3. Common Packet Transmission Characteristics in Multi-hop Ad Hoc
Wireless Networks
Let A and B be two nodes in a multi-hop ad hoc wireless network N.
Suppose that, when node A transmits a packet through its interface on
network N, that packet is correctly received by node B without
requiring storage and/or forwarding by any other device. We will
then say that B can "detect" packets transmitted by A, or more simply
that B detects A. Note that therefore, when B detects an IP packet
transmitted by A, the TTL of the IP packet detected by B will be
precisely the same as it was when A transmitted that packet.

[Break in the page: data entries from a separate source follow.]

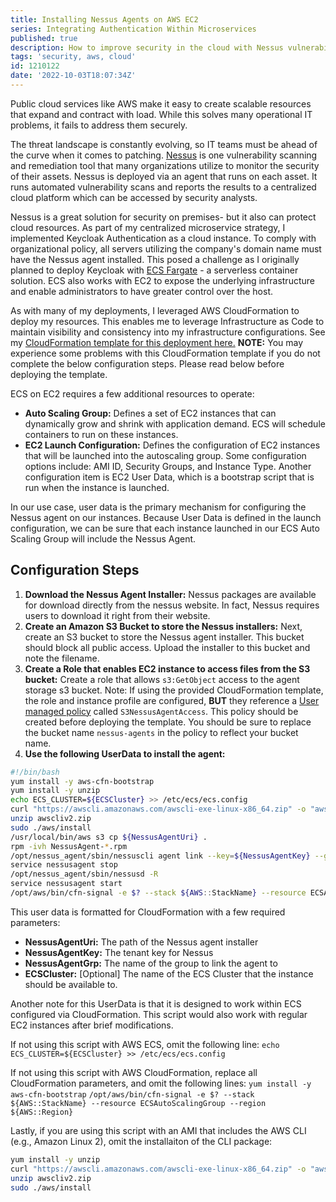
 ```yaml
---
title: Installing Nessus Agents on AWS EC2
series: Integrating Authentication Within Microservices
published: true
description: How to improve security in the cloud with Nessus vulnerability scanning on AWS EC2
tags: 'security, aws, cloud'
id: 1210122
date: '2022-10-03T18:07:34Z'
---
```

Public cloud services like AWS make it easy to create scalable resources that expand and contract with load. While this solves many operational IT problems, it fails to address them securely.

The threat landscape is constantly evolving, so IT teams must be ahead of the curve when it comes to patching. [Nessus](https://www.tenable.com/products/nessus) is one vulnerability scanning and remediation tool that many organizations utilize to monitor the security of their assets. Nessus is deployed via an agent that runs on each asset. It runs automated vulnerability scans and reports the results to a centralized cloud platform which can be accessed by security analysts.

Nessus is a great solution for security on premises- but it also can protect cloud resources. As part of my centralized microservice strategy, I implemented Keycloak Authentication as a cloud instance. To comply with organizational policy, all servers utilizing the company's domain name must have the Nessus agent installed. This posed a challenge as I originally planned to deploy Keycloak with [ECS Fargate](https://docs.aws.amazon.com/AmazonECS/latest/userguide/what-is-fargate.html) - a serverless container solution. ECS also works with EC2 to expose the underlying infrastructure and enable administrators to have greater control over the host.

As with many of my deployments, I leveraged AWS CloudFormation to deploy my resources. This enables me to leverage Infrastructure as Code to maintain visibility and consistency into my infrastructure configurations. See my [CloudFormation template for this deployment here.](https://github.com/mayormaier/keycloak-microservice-docs/blob/main/resources/keycloak-auth-ec2.yaml) **NOTE:** You may experience some problems with this CloudFormation template if you do not complete the below configuration steps. Please read below before deploying the template.

ECS on EC2 requires a few additional resources to operate:

- **Auto Scaling Group:** Defines a set of EC2 instances that can dynamically grow and shrink with application demand. ECS will schedule containers to run on these instances.
- **EC2 Launch Configuration:** Defines the configuration of EC2 instances that will be launched into the autoscaling group. Some configuration options include: AMI ID, Security Groups, and Instance Type. Another configuration item is EC2 User Data, which is a bootstrap script that is run when the instance is launched.

In our use case, user data is the primary mechanism for configuring the Nessus agent on our instances. Because User Data is defined in the launch configuration, we can be sure that each instance launched in our ECS Auto Scaling Group will include the Nessus Agent.

## Configuration Steps

1. **Download the Nessus Agent Installer:** Nessus packages are available for download directly from the nessus website. In fact, Nessus requires users to download it right from their website. 
2. **Create an Amazon S3 Bucket to store the Nessus installers:** Next, create an S3 bucket to store the Nessus agent installer. This bucket should block all public access. Upload the installer to this bucket and note the filename.
3. **Create a Role that enables EC2 instance to access files from the S3 bucket:** Create a role that allows `s3:GetObject` access to the agent storage s3 bucket. Note: If using the provided CloudFormation template, the role and instance profile are configured, **BUT** they reference a [User managed policy](https://gist.github.com/mayormaier/86d05d74f0c38dcf314a0aeab7c91a84) called `S3NessusAgentAccess`. This policy should be created before deploying the template. You should be sure to replace the bucket name `nessus-agents` in the policy to reflect your bucket name.
4. **Use the following UserData to install the agent:**

```bash
#!/bin/bash
yum install -y aws-cfn-bootstrap
yum install -y unzip
echo ECS_CLUSTER=${ECSCluster} >> /etc/ecs/ecs.config
curl "https://awscli.amazonaws.com/awscli-exe-linux-x86_64.zip" -o "awscliv2.zip"
unzip awscliv2.zip
sudo ./aws/install 
/usr/local/bin/aws s3 cp ${NessusAgentUri} .
rpm -ivh NessusAgent-*.rpm
/opt/nessus_agent/sbin/nessuscli agent link --key=${NessusAgentKey} --groups=${NessusAgentGrp} --cloud
service nessusagent stop
/opt/nessus_agent/sbin/nessusd -R
service nessusagent start
/opt/aws/bin/cfn-signal -e $? --stack ${AWS::StackName} --resource ECSAutoScalingGroup --region ${AWS::Region}
```

This user data is formatted for CloudFormation with a few required parameters:

- **NessusAgentUri:** The path of the Nessus agent installer
- **NessusAgentKey:** The tenant key for Nessus
- **NessusAgentGrp:** The name of the group to link the agent to
- **ECSCluster:** [Optional] The name of the ECS Cluster that the instance should be available to.

Another note for this UserData is that it is designed to work within ECS configured via CloudFormation. This script would also work with regular EC2 instances after brief modifications.

If not using this script with AWS ECS, omit the following line:
`echo ECS_CLUSTER=${ECSCluster} >> /etc/ecs/ecs.config`

If not using this script with AWS CloudFormation, replace all CloudFormation parameters, and omit the following lines:
`yum install -y aws-cfn-bootstrap`
`/opt/aws/bin/cfn-signal -e $? --stack ${AWS::StackName} --resource ECSAutoScalingGroup --region ${AWS::Region}`

Lastly, if you are using this script with an AMI that includes the AWS CLI (e.g., Amazon Linux 2), omit the installaiton of the CLI package:

```bash
yum install -y unzip
curl "https://awscli.amazonaws.com/awscli-exe-linux-x86_64.zip" -o "awscliv2.zip"
unzip awscliv2.zip
sudo ./aws/install
```
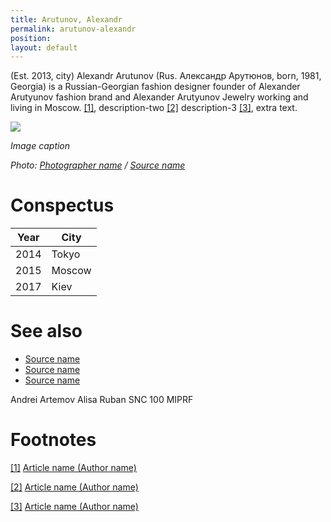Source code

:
 ```yaml
---
title: Arutunov, Alexandr
permalink: arutunov-alexandr
position:
layout: default
---
```


(Est. 2013, city) Alexandr Arutunov (Rus. Александр Арутюнов, born, 1981, Georgia) is a Russian-Georgian fashion designer founder of Alexander Arutyunov fashion brand and Alexander Arutyunov Jewelry working and living in Moscow.  <span id="a1">[\[1\]](#f1)</span>, description-two <span id="a2">[\[2\]](#f2)</span> description-3 <span id="a3">[\[3\]](#f3)</span>, extra text.

![](/images/image-name.jpg)

*Image caption*

*Photo: [Photographer name](http://example.net/) / [Source name](http://example.net/)*

# Conspectus

|Year|City|
|----|---------|
|2014|Tokyo|
|2015|Moscow|
|2017|Kiev|

# See also

- [Source name](http://example.net/)
- [Source name](http://example.net/)
- [Source name](http://example.net/)

Andrei Artemov
Alisa Ruban
SNC 100 MIPRF

# Footnotes

[[1]](#a1) <span id="f1"></span> [Article name (Author name)](http://example.net/article)

[[2]](#a2) <span id="f2"></span> [Article name (Author name)](http://example.net/article)

[[3]](#a3) <span id="f3"></span> [Article name (Author name)](http://example.net/article)
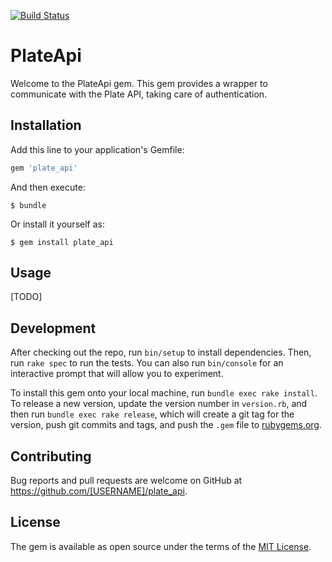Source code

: [![Build Status](https://travis-ci.com/platehub/plate_api.svg?branch=master)](https://travis-ci.com/platehub/plate_api)

# PlateApi

Welcome to the PlateApi gem. This gem provides a wrapper to communicate with the Plate API, taking care of
authentication.

## Installation

Add this line to your application's Gemfile:

```ruby
gem 'plate_api'
```

And then execute:

    $ bundle

Or install it yourself as:

    $ gem install plate_api

## Usage

[TODO]

## Development

After checking out the repo, run `bin/setup` to install dependencies. Then, run `rake spec` to run the tests. You can also run `bin/console` for an interactive prompt that will allow you to experiment.

To install this gem onto your local machine, run `bundle exec rake install`. To release a new version, update the version number in `version.rb`, and then run `bundle exec rake release`, which will create a git tag for the version, push git commits and tags, and push the `.gem` file to [rubygems.org](https://rubygems.org).

## Contributing

Bug reports and pull requests are welcome on GitHub at https://github.com/[USERNAME]/plate_api.

## License

The gem is available as open source under the terms of the [MIT License](https://opensource.org/licenses/MIT).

Let S be the set of nodes that can detect packets transmitted by node
A through its interface on network N. The following section gathers
common characteristics concerning packet transmission over such
networks, which were observed through experience with MANET routing
protocol development (OLSR[RFC3626], AODV[RFC3561], TBRPF[RFC3684],
DSR[RFC4728], or OSPF-MPR[RFC5449]), as well as deployment and
operation (Freifunk[FREIFUNK], Funkfeuer[FUNKFEUER]).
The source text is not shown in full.